- Your instructions -
In the records below, find each line holding the word "common" and copy it.

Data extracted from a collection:

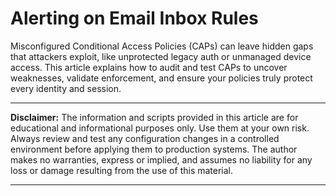 # Alerting on Email Inbox Rules

Misconfigured Conditional Access Policies (CAPs) can leave hidden gaps that attackers exploit, like unprotected legacy auth or unmanaged device access. This article explains how to audit and test CAPs to uncover weaknesses, validate enforcement, and ensure your policies truly protect every identity and session.

---

**Disclaimer:** The information and scripts provided in this article are for educational and informational purposes only. Use them at your own risk. Always review and test any configuration changes in a controlled environment before applying them to production systems. The author makes no warranties, express or implied, and assumes no liability for any loss or damage resulting from the use of this material.

---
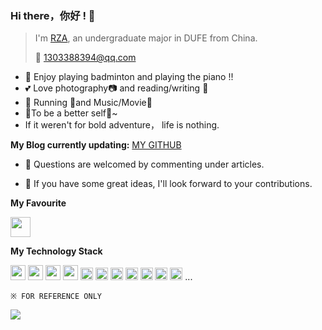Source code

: ### Hi there，你好 ! 👋

> I'm [RZA](https://blog.csdn.net/weixin_43825727?spm=1000.2115.3001.5343), an undergraduate major in DUFE from China.
>
> :email: 1303388394@qq.com

*  :badminton: Enjoy playing badminton and playing the piano !!
*  :two_hearts: Love photography:camera: and reading/writing :book:
*  :white_flower: Running :running:and Music/Movie:movie_camera:
*  :triangular_flag_on_post:To be a better self:facepunch:~
*  If it weren't for bold adventure， life is nothing.

**My Blog currently updating:** [MY GITHUB](https://github.com/AUDI-RAN)

* :speech_balloon: Questions are welcomed by commenting under articles.

* :thought_balloon: If you have some great ideas, I'll look forward to your contributions.

**My Favourite** 

<code><img height="32" src="https://img1.baidu.com/it/u=1359801534,1549102712&fm=253&fmt=auto&app=138&f=JPEG?w=600&h=395"></code>

**My Technology Stack**

<code><img height="24" src="https://img2.baidu.com/it/u=3574863973,3090991588&fm=253&fmt=auto&app=120&f=JPEG?w=805&h=800"></code>
<code><img height="24" src="https://img2.baidu.com/it/u=3309929395,1825564067&fm=253&fmt=auto&app=138&f=JPEG?w=500&h=500"></code>
<code><img height="24" src="https://t15.baidu.com/it/u=657631420,1168967143&fm=224&app=112&f=PNG?w=500&h=500"></code>
<code><img height="24" src="https://img1.baidu.com/it/u=826357191,3098878560&fm=253&fmt=auto&app=138&f=JPEG?w=661&h=500"></code>
<code><img height="20" src="https://z3.ax1x.com/2021/04/19/cTkqd1.png"></code>
<code><img height="20" src="https://s1.ax1x.com/2020/08/12/avS93j.png"></code>
<code><img height="20" src="https://s1.ax1x.com/2020/08/23/d0HKfS.png"></code>
<code><img height="20" src="https://s1.ax1x.com/2020/08/23/d0HnFf.png"></code>
<code><img height="20" src="https://s1.ax1x.com/2020/07/15/UwFUNn.png"></code>
<code><img height="20" src="https://s1.ax1x.com/2020/07/15/UwFGng.png"></code>
<code><img height="20" src="https://bkimg.cdn.bcebos.com/pic/7acb0a46f21fbe096b63d27c633a1b338744ebf8071b?x-bce-process=image/format,f_auto/resize,m_lfit,limit_1,w_465"></code>
...

`※ FOR REFERENCE ONLY`

<a>
  <img align="center" src="https://github-readme-stats.vercel.app/api?username=qsbit&show_icons=true" />
</a>

<!--
<a>
  <img align="center" src="https://github-readme-stats.vercel.app/api/top-langs/?username=qsbit&layout=compact" />
</a>
-->
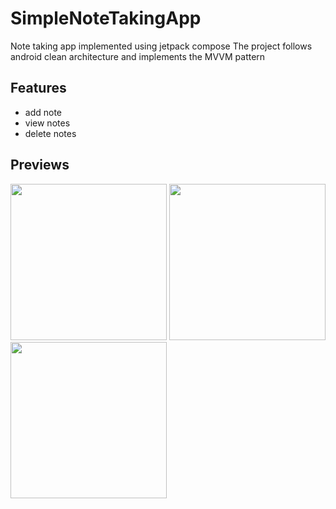 # SimpleNoteTakingApp
Note taking app implemented using jetpack compose
The project follows android clean architecture and implements the MVVM pattern

## Features
- add note
- view notes
- delete notes

## Previews

<p float="left">
<img src="https://user-images.githubusercontent.com/37542189/184168193-34b56399-fc35-4924-b6f8-5d46e640eb53.png" width="250">
<img src="https://user-images.githubusercontent.com/37542189/184168748-78a39c5b-7df2-464d-a9ef-304ed67539e8.png" width="250">
<img src="https://user-images.githubusercontent.com/37542189/184168890-36c0ec9c-6a81-49f2-a62d-df5d1fb1e06c.png" width="250">
</p>


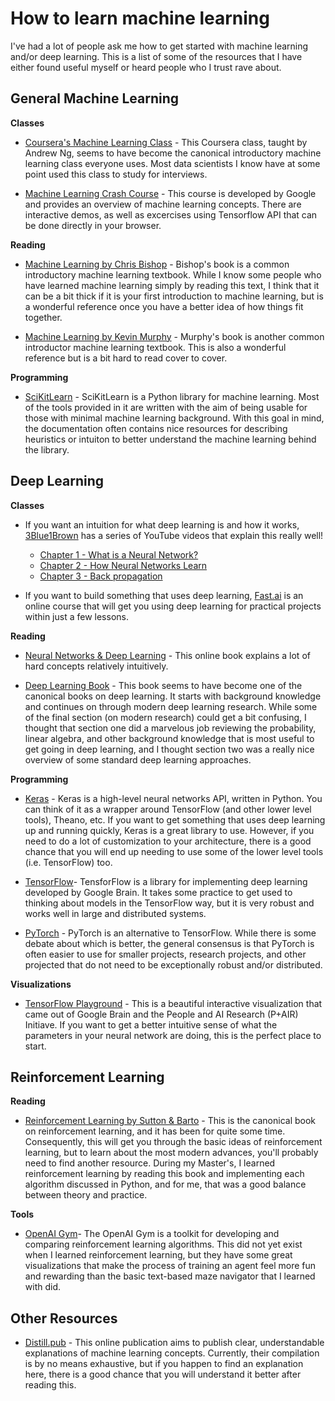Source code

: # How to learn machine learning 
I've had a lot of people ask me how to get started with machine learning and/or deep learning. This is a list of some of the resources that I have either found useful myself or heard people who I trust rave about.  

## General Machine Learning 

**Classes**

* [Coursera's Machine Learning Class](https://www.coursera.org/learn/machine-learning) - This Coursera class, taught by Andrew Ng, seems to have become the canonical introductory machine learning class everyone uses. Most data scientists I know have at some point used this class to study for interviews.

* [Machine Learning Crash Course](https://developers.google.com/machine-learning/crash-course/) - This course is developed by Google and provides an overview of machine learning concepts. There are interactive demos, as well as excercises using Tensorflow API that can be done directly in your browser.

**Reading**

* [Machine Learning by Chris Bishop](http://www.springer.com/gb/book/9780387310732) - Bishop's book is a common introductory machine learning textbook. While I know some people who have learned machine learning simply by reading this text, I think that it can be a bit thick if it is your first introduction to machine learning, but is a wonderful reference once you have a better idea of how things fit together.  

* [Machine Learning by Kevin Murphy](https://mitpress.mit.edu/books/machine-learning-0) - Murphy's book is another common introductor machine learning textbook. This is also a wonderful reference but is a bit hard to read cover to cover. 

**Programming**

* [SciKitLearn](http://scikit-learn.org/stable/) - SciKitLearn is a Python library for machine learning. Most of the tools provided in it are written with the aim of being usable for those with minimal machine learning background. With this goal in mind, the documentation often contains nice resources for describing heuristics or intuiton to better understand the machine learning behind the library. 

## Deep Learning 

**Classes**

* If you want an intuition for what deep learning is and how it works, [3Blue1Brown](https://www.youtube.com/channel/UCYO_jab_esuFRV4b17AJtAw) has a series of YouTube videos that explain this really well! 

    * [Chapter 1 - What is a Neural Network?](https://www.youtube.com/watch?time_continue=7&v=aircAruvnKk)
    * [Chapter 2 - How Neural Networks Learn](https://www.youtube.com/watch?v=IHZwWFHWa-w)
    * [Chapter 3 - Back propagation](https://www.youtube.com/watch?v=Ilg3gGewQ5U)

* If you want to build something that uses deep learning, [Fast.ai](http://www.fast.ai/) is an online course that will get you using deep learning for practical projects within just a few lessons. 

**Reading**

* [Neural Networks & Deep Learning](http://neuralnetworksanddeeplearning.com/) - This online book explains a lot of hard concepts relatively intuitively. 

* [Deep Learning Book](http://www.deeplearningbook.org/) - This book seems to have become one of the canonical books on deep learning. It starts with background knowledge and continues on through modern deep learning research. While some of the final section (on modern research) could get a bit confusing, I thought that section one did a marvelous job reviewing the probability, linear algebra, and other background knowledge that is most useful to get going in deep learning, and I thought section two was a really nice overview of some standard deep learning approaches.

**Programming**

* [Keras](https://keras.io/) - Keras is a high-level neural networks API, written in Python. You can think of it as a wrapper around TensorFlow (and other lower level tools), Theano, etc. If you want to get something that uses deep learning up and running quickly, Keras is a great library to use. However, if you need to do a lot of customization to your architecture, there is a good chance that you will end up needing to use some of the lower level tools (i.e. TensorFlow) too. 

* [TensorFlow](https://www.tensorflow.org/)- TensforFlow is a library for implementing deep learning developed by Google Brain. It takes some practice to get used to thinking about models in the TensorFlow way, but it is very robust and works well in large and distributed systems. 

* [PyTorch](http://pytorch.org/) - PyTorch is an alternative to TensorFlow. While there is some debate about which is better, the general consensus is that PyTorch is often easier to use for smaller projects, research projects, and other projected that do not need to be exceptionally robust and/or distributed. 

**Visualizations**

* [TensorFlow Playground](http://playground.tensorflow.org/#activation=tanh&batchSize=10&dataset=circle&regDataset=reg-plane&learningRate=0.03&regularizationRate=0&noise=0&networkShape=4,2&seed=0.63097&showTestData=false&discretize=false&percTrainData=50&x=true&y=true&xTimesY=false&xSquared=false&ySquared=false&cosX=false&sinX=false&cosY=false&sinY=false&collectStats=false&problem=classification&initZero=false&hideText=false) - This is a beautiful interactive visualization that came out of Google Brain and the People and AI Research (P+AIR) Initiave. If you want to get a better intuitive sense of what the parameters in your neural network are doing, this is the perfect place to start.

## Reinforcement Learning 

**Reading**

* [Reinforcement Learning by Sutton & Barto](https://mitpress.mit.edu/books/reinforcement-learning) - This is the canonical book on reinforcement learning, and it has been for quite some time.  Consequently, this will get you through the basic ideas of reinforcement learning, but to learn about the most modern advances, you'll probably need to find another resource. During my Master's, I learned reinforcement learning by reading this book and implementing each algorithm discussed in Python, and for me, that was a good balance between theory and practice. 

**Tools**

* [OpenAI Gym](https://github.com/openai/gym)- The OpenAI Gym is a toolkit for developing and comparing reinforcement learning algorithms. This did not yet exist when I learned reinforcement learning, but they have some great visualizations that make the process of training an agent feel more fun and rewarding than the basic text-based maze navigator that I learned with did. 

## Other Resources 

* [Distill.pub](https://distill.pub/) - This online publication aims to publish clear, understandable explanations of machine learning concepts. Currently, their compilation is by no means exhaustive, but if you happen to find an explanation here, there is a good chance that you will understand it better after reading this. 
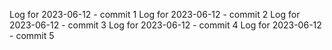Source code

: Log for 2023-06-12 - commit 1
Log for 2023-06-12 - commit 2
Log for 2023-06-12 - commit 3
Log for 2023-06-12 - commit 4
Log for 2023-06-12 - commit 5
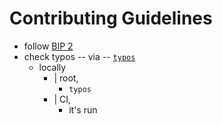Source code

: # Contributing Guidelines

* follow [BIP 2](./bip-0002.mediawiki)
* check typos -- via -- [`typos`](https://github.com/crate-ci/typos)
  * locally
    * | root,
      * `typos` 
    * | CI, 
      * it's run
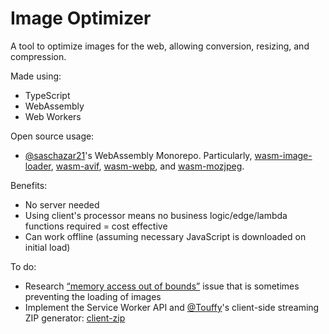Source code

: # Image Optimizer
A tool to optimize images for the web, allowing conversion, resizing, and compression.

Made using:
- TypeScript
- WebAssembly
- Web Workers

Open source usage:
- [@saschazar21](https://github.com/saschazar21)'s WebAssembly Monorepo. Particularly, [wasm-image-loader](https://github.com/saschazar21/webassembly/tree/main/packages/image-loader), [wasm-avif](https://github.com/saschazar21/webassembly/tree/main/packages/avif), [wasm-webp](https://github.com/saschazar21/webassembly/tree/main/packages/webp), and [wasm-mozjpeg](https://github.com/saschazar21/webassembly/tree/main/packages/mozjpeg).

Benefits:
- No server needed
- Using client's processor means no business logic/edge/lambda functions required = cost effective
- Can work offline (assuming necessary JavaScript is downloaded on initial load)

To do:
- Research [“memory access out of bounds”](https://github.com/saschazar21/webassembly/issues/453) issue that is sometimes preventing the loading of images
- Implement the Service Worker API and [@Touffy](https://www.github.com/Touffy)'s client-side streaming ZIP generator: [client-zip](https://github.com/Touffy/client-zip)
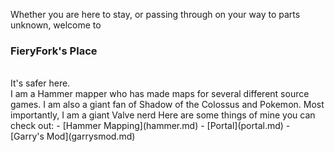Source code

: Whether you are here to stay, or passing through on your way to parts unknown, welcome to
<h3>FieryFork's Place</h3>
<br>
It's safer here.
<br>
I am a Hammer mapper who has made maps for several different source games.
I am also a giant fan of Shadow of the Colossus and Pokemon. Most importantly, I am a giant Valve nerd
Here are some things of mine you can check out: 
- [Hammer Mapping](hammer.md)
- [Portal](portal.md)
- [Garry's Mod](garrysmod.md)
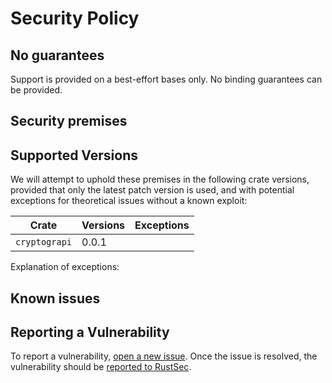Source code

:# Security Policy

## No guarantees

Support is provided on a best-effort bases only.
No binding guarantees can be provided.

## Security premises


## Supported Versions

We will attempt to uphold these premises in the following crate versions,
provided that only the latest patch version is used, and with potential
exceptions for theoretical issues without a known exploit:

| Crate | Versions | Exceptions |
| ----- | -------- | ---------- |
| `cryptograpi` | 0.0.1 |  |

Explanation of exceptions:

## Known issues


## Reporting a Vulnerability

To report a vulnerability, [open a new issue](https://cryptograpi.com/issues/new).
Once the issue is resolved, the vulnerability should be [reported to RustSec](https://github.com/RustSec/advisory-db/blob/master/CONTRIBUTING.md).
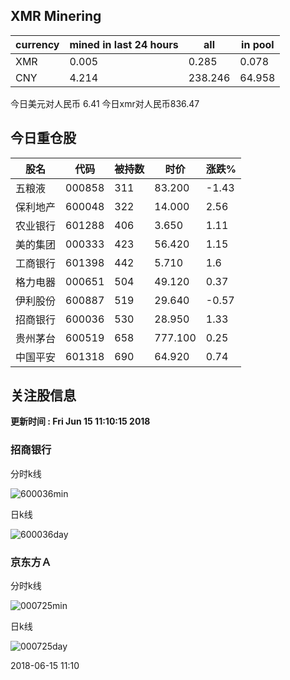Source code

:## XMR Minering

|currency|mined in last 24 hours|all|in pool|
|---|---|---|---|
|XMR|0.005|0.285|0.078|
|CNY|4.214|238.246|64.958|

今日美元对人民币 6.41	今日xmr对人民币836.47


## 今日重仓股 

|股名|代码|被持数|时价|涨跌%|
|---|---|---|---|---|
|五粮液|000858|311|83.200|-1.43|
|保利地产|600048|322|14.000|2.56|
|农业银行|601288|406|3.650|1.11|
|美的集团|000333|423|56.420|1.15|
|工商银行|601398|442|5.710|1.6|
|格力电器|000651|504|49.120|0.37|
|伊利股份|600887|519|29.640|-0.57|
|招商银行|600036|530|28.950|1.33|
|贵州茅台|600519|658|777.100|0.25|
|中国平安|601318|690|64.920|0.74|

## 关注股信息
**更新时间 : Fri Jun 15 11:10:15 2018**
### 招商银行 
分时k线

![600036min](http://image.sinajs.cn/newchart/min/n/sh600036.gif)

日k线

![600036day](http://image.sinajs.cn/newchart/daily/n/sh600036.gif)

### 京东方Ａ 
分时k线

![000725min](http://image.sinajs.cn/newchart/min/n/sz000725.gif)

日k线

![000725day](http://image.sinajs.cn/newchart/daily/n/sz000725.gif)

2018-06-15 11:10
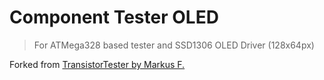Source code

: # Component Tester OLED 
> For ATMega328 based tester and SSD1306 OLED Driver (128x64px)

Forked from [TransistorTester by Markus F.](https://github.com/svn2github/transistortester)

- Answer to this exercise -
* [Machine Learning by Chris Bishop](http://www.springer.com/gb/book/9780387310732) - Bishop's book is a common introductory machine learning textbook. While I know some people who have learned machine learning simply by reading this text, I think that it can be a bit thick if it is your first introduction to machine learning, but is a wonderful reference once you have a better idea of how things fit together.  
* [Machine Learning by Kevin Murphy](https://mitpress.mit.edu/books/machine-learning-0) - Murphy's book is another common introductor machine learning textbook. This is also a wonderful reference but is a bit hard to read cover to cover. 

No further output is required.